Directions for this task. Take the records below from their first line through the line holding "### 活动 1：使用邮递员向我们的 API 发送请求", and set each of those lines down exactly, without pictures.
Records supplied Block Start
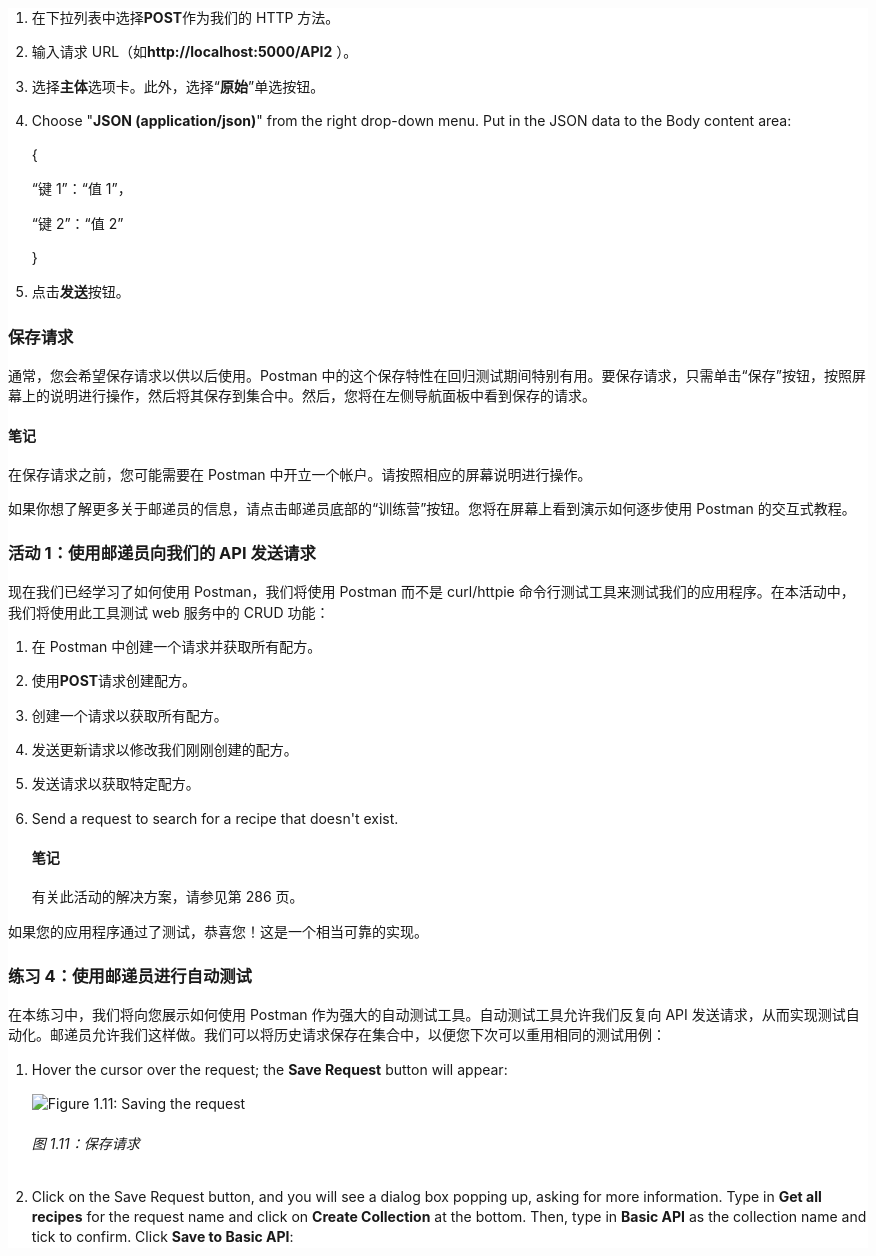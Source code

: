 1.  在下拉列表中选择**POST**作为我们的 HTTP 方法。
2.  输入请求 URL（如**http://localhost:5000/API2** ）。
3.  选择**主体**选项卡。此外，选择“**原始**”单选按钮。
4.  Choose "**JSON (application/json)**" from the right drop-down menu. Put in the JSON data to the Body content area:

    {

    “键 1”：“值 1”，

    “键 2”：“值 2”

    }

5.  点击**发送**按钮。

### 保存请求

通常，您会希望保存请求以供以后使用。Postman 中的这个保存特性在回归测试期间特别有用。要保存请求，只需单击“保存”按钮，按照屏幕上的说明进行操作，然后将其保存到集合中。然后，您将在左侧导航面板中看到保存的请求。

#### 笔记

在保存请求之前，您可能需要在 Postman 中开立一个帐户。请按照相应的屏幕说明进行操作。

如果你想了解更多关于邮递员的信息，请点击邮递员底部的“训练营”按钮。您将在屏幕上看到演示如何逐步使用 Postman 的交互式教程。

### 活动 1：使用邮递员向我们的 API 发送请求

现在我们已经学习了如何使用 Postman，我们将使用 Postman 而不是 curl/httpie 命令行测试工具来测试我们的应用程序。在本活动中，我们将使用此工具测试 web 服务中的 CRUD 功能：

1.  在 Postman 中创建一个请求并获取所有配方。
2.  使用**POST**请求创建配方。
3.  创建一个请求以获取所有配方。
4.  发送更新请求以修改我们刚刚创建的配方。
5.  发送请求以获取特定配方。
6.  Send a request to search for a recipe that doesn't exist.

    #### 笔记

    有关此活动的解决方案，请参见第 286 页。

如果您的应用程序通过了测试，恭喜您！这是一个相当可靠的实现。

### 练习 4：使用邮递员进行自动测试

在本练习中，我们将向您展示如何使用 Postman 作为强大的自动测试工具。自动测试工具允许我们反复向 API 发送请求，从而实现测试自动化。邮递员允许我们这样做。我们可以将历史请求保存在集合中，以便您下次可以重用相同的测试用例：

1.  Hover the cursor over the request; the **Save Request** button will appear:

    ![Figure 1.11: Saving the request ](../images/00011.jpeg)

    ###### 图 1.11：保存请求

2.  Click on the Save Request button, and you will see a dialog box popping up, asking for more information. Type in **Get all recipes** for the request name and click on **Create Collection** at the bottom. Then, type in **Basic API** as the collection name and tick to confirm. Click **Save to Basic API**:

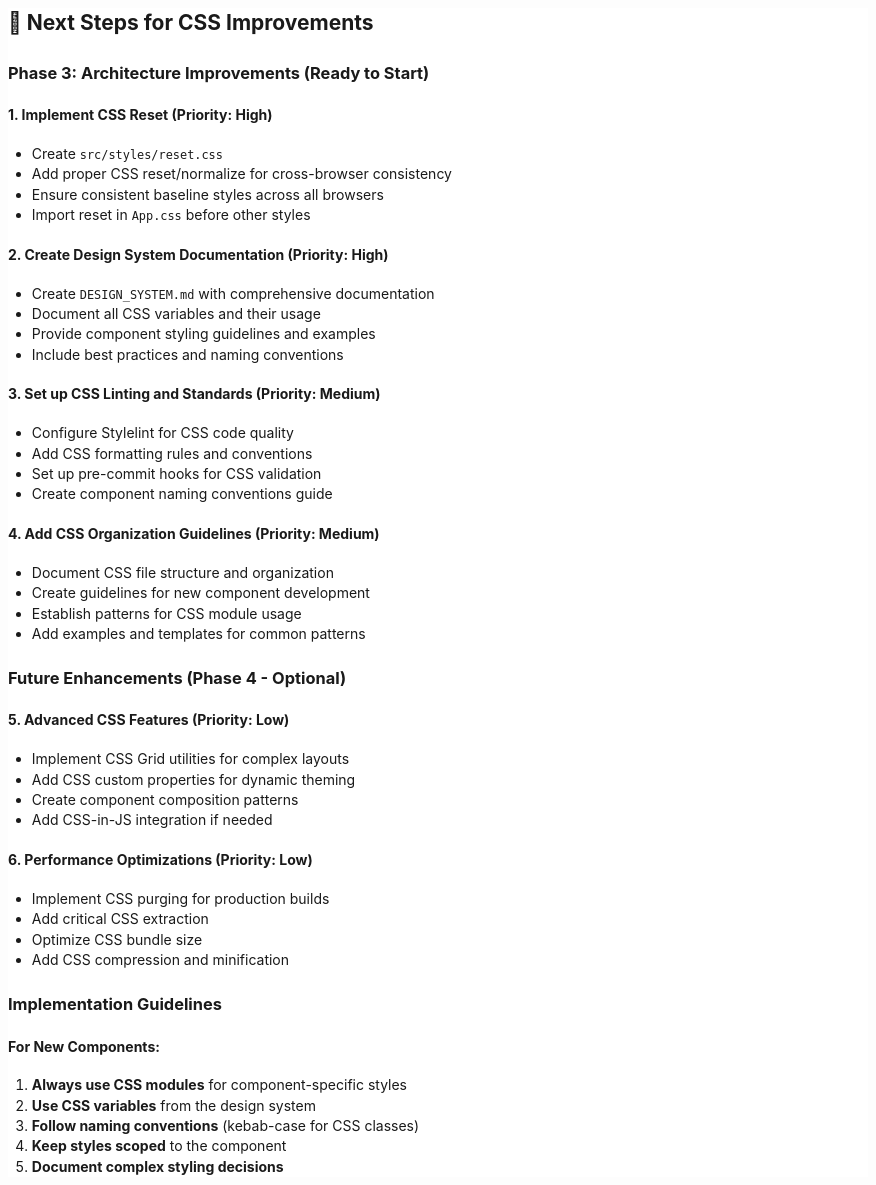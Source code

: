 ## 🚀 Next Steps for CSS Improvements

### Phase 3: Architecture Improvements (Ready to Start)

#### 1. **Implement CSS Reset** (Priority: High)
- Create `src/styles/reset.css`
- Add proper CSS reset/normalize for cross-browser consistency
- Ensure consistent baseline styles across all browsers
- Import reset in `App.css` before other styles

#### 2. **Create Design System Documentation** (Priority: High)
- Create `DESIGN_SYSTEM.md` with comprehensive documentation
- Document all CSS variables and their usage
- Provide component styling guidelines and examples
- Include best practices and naming conventions

#### 3. **Set up CSS Linting and Standards** (Priority: Medium)
- Configure Stylelint for CSS code quality
- Add CSS formatting rules and conventions
- Set up pre-commit hooks for CSS validation
- Create component naming conventions guide

#### 4. **Add CSS Organization Guidelines** (Priority: Medium)
- Document CSS file structure and organization
- Create guidelines for new component development
- Establish patterns for CSS module usage
- Add examples and templates for common patterns

### Future Enhancements (Phase 4 - Optional)

#### 5. **Advanced CSS Features** (Priority: Low)
- Implement CSS Grid utilities for complex layouts
- Add CSS custom properties for dynamic theming
- Create component composition patterns
- Add CSS-in-JS integration if needed

#### 6. **Performance Optimizations** (Priority: Low)
- Implement CSS purging for production builds
- Add critical CSS extraction
- Optimize CSS bundle size
- Add CSS compression and minification

### Implementation Guidelines

#### For New Components:
1. **Always use CSS modules** for component-specific styles
2. **Use CSS variables** from the design system
3. **Follow naming conventions** (kebab-case for CSS classes)
4. **Keep styles scoped** to the component
5. **Document complex styling decisions**
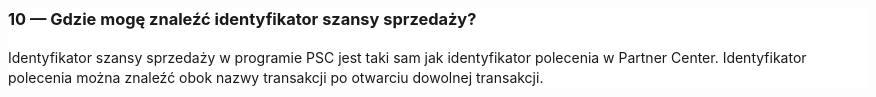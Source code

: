 ### <a name="10---where-can-i-find-the-opportunity-id"></a>10 — Gdzie mogę znaleźć identyfikator szansy sprzedaży?

Identyfikator szansy sprzedaży w programie PSC jest taki sam jak identyfikator polecenia w Partner Center. Identyfikator polecenia można znaleźć obok nazwy transakcji po otwarciu dowolnej transakcji.
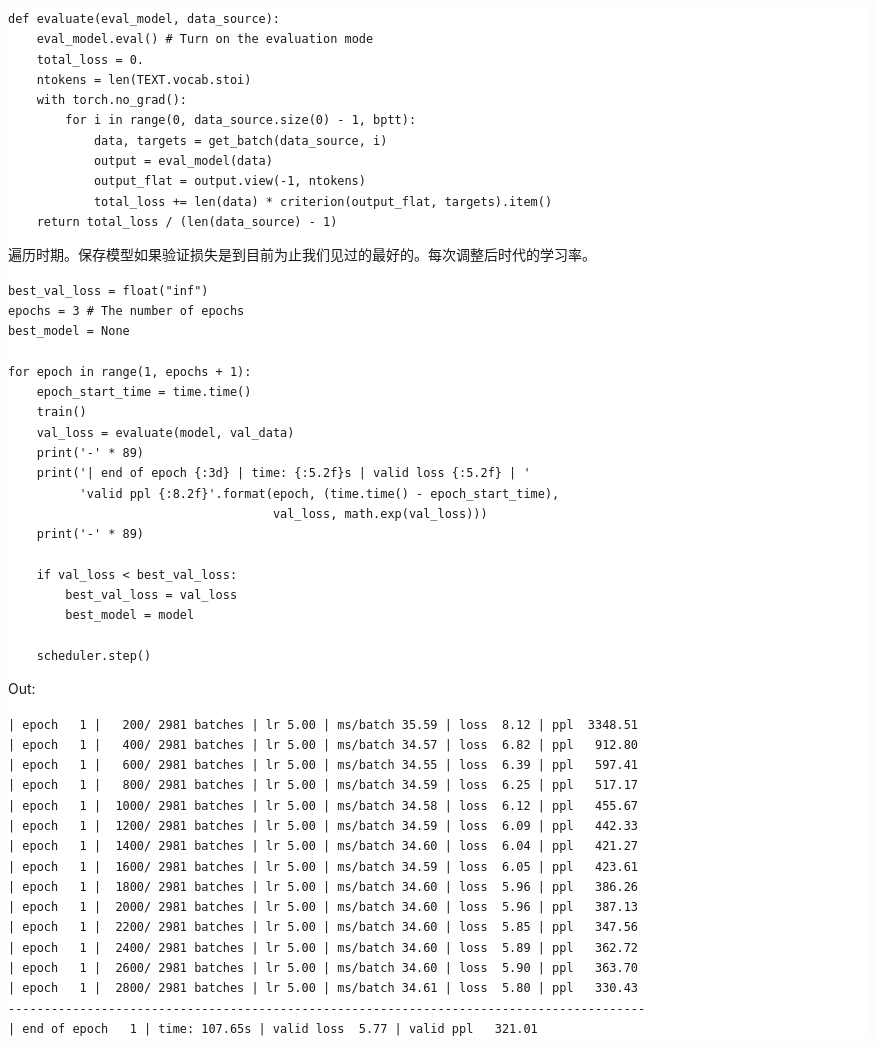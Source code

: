     def evaluate(eval_model, data_source):
        eval_model.eval() # Turn on the evaluation mode
        total_loss = 0.
        ntokens = len(TEXT.vocab.stoi)
        with torch.no_grad():
            for i in range(0, data_source.size(0) - 1, bptt):
                data, targets = get_batch(data_source, i)
                output = eval_model(data)
                output_flat = output.view(-1, ntokens)
                total_loss += len(data) * criterion(output_flat, targets).item()
        return total_loss / (len(data_source) - 1)
    

遍历时期。保存模型如果验证损失是到目前为止我们见过的最好的。每次调整后时代的学习率。

    
    
    best_val_loss = float("inf")
    epochs = 3 # The number of epochs
    best_model = None
    
    for epoch in range(1, epochs + 1):
        epoch_start_time = time.time()
        train()
        val_loss = evaluate(model, val_data)
        print('-' * 89)
        print('| end of epoch {:3d} | time: {:5.2f}s | valid loss {:5.2f} | '
              'valid ppl {:8.2f}'.format(epoch, (time.time() - epoch_start_time),
                                         val_loss, math.exp(val_loss)))
        print('-' * 89)
    
        if val_loss < best_val_loss:
            best_val_loss = val_loss
            best_model = model
    
        scheduler.step()
    

Out:

    
    
    | epoch   1 |   200/ 2981 batches | lr 5.00 | ms/batch 35.59 | loss  8.12 | ppl  3348.51
    | epoch   1 |   400/ 2981 batches | lr 5.00 | ms/batch 34.57 | loss  6.82 | ppl   912.80
    | epoch   1 |   600/ 2981 batches | lr 5.00 | ms/batch 34.55 | loss  6.39 | ppl   597.41
    | epoch   1 |   800/ 2981 batches | lr 5.00 | ms/batch 34.59 | loss  6.25 | ppl   517.17
    | epoch   1 |  1000/ 2981 batches | lr 5.00 | ms/batch 34.58 | loss  6.12 | ppl   455.67
    | epoch   1 |  1200/ 2981 batches | lr 5.00 | ms/batch 34.59 | loss  6.09 | ppl   442.33
    | epoch   1 |  1400/ 2981 batches | lr 5.00 | ms/batch 34.60 | loss  6.04 | ppl   421.27
    | epoch   1 |  1600/ 2981 batches | lr 5.00 | ms/batch 34.59 | loss  6.05 | ppl   423.61
    | epoch   1 |  1800/ 2981 batches | lr 5.00 | ms/batch 34.60 | loss  5.96 | ppl   386.26
    | epoch   1 |  2000/ 2981 batches | lr 5.00 | ms/batch 34.60 | loss  5.96 | ppl   387.13
    | epoch   1 |  2200/ 2981 batches | lr 5.00 | ms/batch 34.60 | loss  5.85 | ppl   347.56
    | epoch   1 |  2400/ 2981 batches | lr 5.00 | ms/batch 34.60 | loss  5.89 | ppl   362.72
    | epoch   1 |  2600/ 2981 batches | lr 5.00 | ms/batch 34.60 | loss  5.90 | ppl   363.70
    | epoch   1 |  2800/ 2981 batches | lr 5.00 | ms/batch 34.61 | loss  5.80 | ppl   330.43
    -----------------------------------------------------------------------------------------
    | end of epoch   1 | time: 107.65s | valid loss  5.77 | valid ppl   321.01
Records supplied Block End
Result for this task.
Source code

: 1.  在下拉列表中选择**POST**作为我们的 HTTP 方法。
2.  输入请求 URL（如**http://localhost:5000/API2** ）。
3.  选择**主体**选项卡。此外，选择“**原始**”单选按钮。
4.  Choose "**JSON (application/json)**" from the right drop-down menu. Put in the JSON data to the Body content area:

    {

    “键 1”：“值 1”，

    “键 2”：“值 2”

    }

5.  点击**发送**按钮。

### 保存请求

通常，您会希望保存请求以供以后使用。Postman 中的这个保存特性在回归测试期间特别有用。要保存请求，只需单击“保存”按钮，按照屏幕上的说明进行操作，然后将其保存到集合中。然后，您将在左侧导航面板中看到保存的请求。

#### 笔记

在保存请求之前，您可能需要在 Postman 中开立一个帐户。请按照相应的屏幕说明进行操作。

如果你想了解更多关于邮递员的信息，请点击邮递员底部的“训练营”按钮。您将在屏幕上看到演示如何逐步使用 Postman 的交互式教程。

### 活动 1：使用邮递员向我们的 API 发送请求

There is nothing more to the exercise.